Abstract
Censorship and Book Circulation in Eighteenth-Century Italy
During the eighteenth century some Italian governments changed the regulations concerning censorship, and asserted the state's role in the control of the production and circulation of books. Paradoxically, the existence of different regulations for censorship in Italy revealed itself to be an instrument of corrosion of the control mechanisms by making the access to forbidden books less difficult than in countries in which there was a centralized control system. In the years comprised between the 1760s and the 1780s there had indeed been transformations similar to those of other European countries, pointing towards that «revolution in readership » which had increased the occasions for having access to books; multipling the number of readers, discovering a new public, which was to have great importance especially in the nineteenth century: women readers, which publishers addressed with fashion journals and almanacs.
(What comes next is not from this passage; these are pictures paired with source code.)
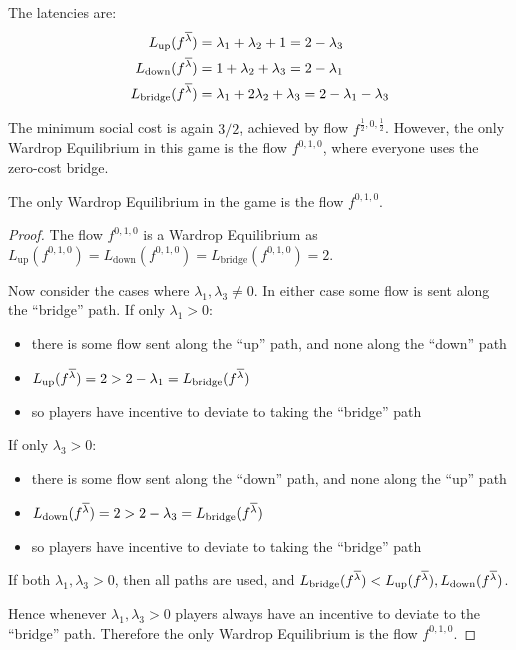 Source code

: The latencies are:
\begin{equation*}
	\begin{split}
		L_\text{up}(f^{\overline{\lambda}}) & = \lambda_1 + \lambda_2 + 1 =
		2 - \lambda_3 \\
		L_\text{down}(f^{\overline{\lambda}}) & = 1 + \lambda_2 + \lambda_3 = 2 -
		\lambda_1 \\
		L_\text{bridge}(f^{\overline{\lambda}}) & = \lambda_1 + 2\lambda_2 +
		\lambda_3 = 2 - \lambda_1 - \lambda_3
	\end{split}
\end{equation*}

The minimum social cost is again $3/2$, achieved by flow $f^{\frac{1}{2}, 0,
\frac{1}{2}}$. However, the only Wardrop Equilibrium in this game is the flow
$f^{0,1,0}$, where everyone uses the zero-cost bridge.

\begin{claim}
	The only Wardrop Equilibrium in the game is the flow $f^{0,1,0}$.
\end{claim}
\begin{proof}
	The flow $f^{0,1,0}$ is a Wardrop Equilibrium as $L_\text{up}(f^{0,1,0}) =
	L_\text{down}(f^{0,1,0}) = L_\text{bridge}(f^{0,1,0}) = 2$.

	Now consider the cases where $\lambda_1, \lambda_3 \neq 0$. In either case
	some flow is sent along the ``bridge'' path. If only $\lambda_1 > 0$:
	\begin{itemize}
		\item there is some flow sent along the ``up'' path, and none along the
			``down'' path
		\item $L_\text{up}(f^{\overline{\lambda}}) = 2 > 2 - \lambda_1 =
			L_\text{bridge}(f^{\overline{\lambda}})$
		\item so players have incentive to deviate to taking the ``bridge''
			path
	\end{itemize}

	If only $\lambda_3 > 0$:
	\begin{itemize}
		\item there is some flow sent along the ``down'' path, and none along the
			``up'' path
		\item $L_\text{down}(f^{\overline{\lambda}}) = 2 > 2 - \lambda_3 =
			L_\text{bridge}(f^{\overline{\lambda}})$
		\item so players have incentive to deviate to taking the ``bridge''
			path
	\end{itemize}

	If both $\lambda_1, \lambda_3 > 0$, then all paths are used, and
	$L_\text{bridge}(f^{\overline{\lambda}}) < L_\text{up}(f^{\overline{\lambda}}),
	L_\text{down}(f^{\overline{\lambda}})$.

	Hence whenever $\lambda_1, \lambda_3 > 0$ players always have an incentive
	to deviate to the ``bridge'' path. Therefore the only Wardrop Equilibrium
	is the flow $f^{0,1,0}$.

\end{proof}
In some Italian cities the opportunities to read had increased in the eighteenth century: in public libraries, in coffee houses, in literary societies, in the cabinets de lecture books and newspapers could be browsed and read without having to buy them. The urban guidebooks and the récits de voyage of foreign travellers (as the Spanish Jesuit Juan Andrés, and as Jerôme de de Lalande, Gotthold Ephraim Lessing and Johann Wolfgang von Goethe) are important sources that provide informations about cultural transformations as the opening of libraries, book collections both privat and public, for the selected public and the opening of new reading occasions for a wider public.